BEGIN SUPPLIED MATERIAL

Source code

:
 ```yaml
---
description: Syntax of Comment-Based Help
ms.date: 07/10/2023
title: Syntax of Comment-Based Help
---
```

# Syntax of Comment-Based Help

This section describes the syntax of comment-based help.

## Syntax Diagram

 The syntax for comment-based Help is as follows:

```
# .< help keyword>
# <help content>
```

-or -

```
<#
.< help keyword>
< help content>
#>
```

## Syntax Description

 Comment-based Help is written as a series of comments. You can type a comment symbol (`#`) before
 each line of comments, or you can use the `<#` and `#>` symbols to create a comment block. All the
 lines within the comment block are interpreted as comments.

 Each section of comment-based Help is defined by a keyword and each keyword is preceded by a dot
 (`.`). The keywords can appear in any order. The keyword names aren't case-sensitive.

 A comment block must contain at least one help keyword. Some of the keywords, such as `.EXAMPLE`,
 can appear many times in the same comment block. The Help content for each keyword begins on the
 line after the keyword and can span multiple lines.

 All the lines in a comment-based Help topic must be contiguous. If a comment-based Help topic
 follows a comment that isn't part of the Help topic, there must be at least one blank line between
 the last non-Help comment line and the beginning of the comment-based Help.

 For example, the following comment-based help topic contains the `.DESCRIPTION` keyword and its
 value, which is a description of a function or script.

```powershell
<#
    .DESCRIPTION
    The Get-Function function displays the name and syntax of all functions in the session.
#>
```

END SUPPLIED MATERIAL

**PROBLEM**
Go through the entries above and report how many lines hold the word "content". Nothing but the number is needed.

**RESPONSE AREA**
3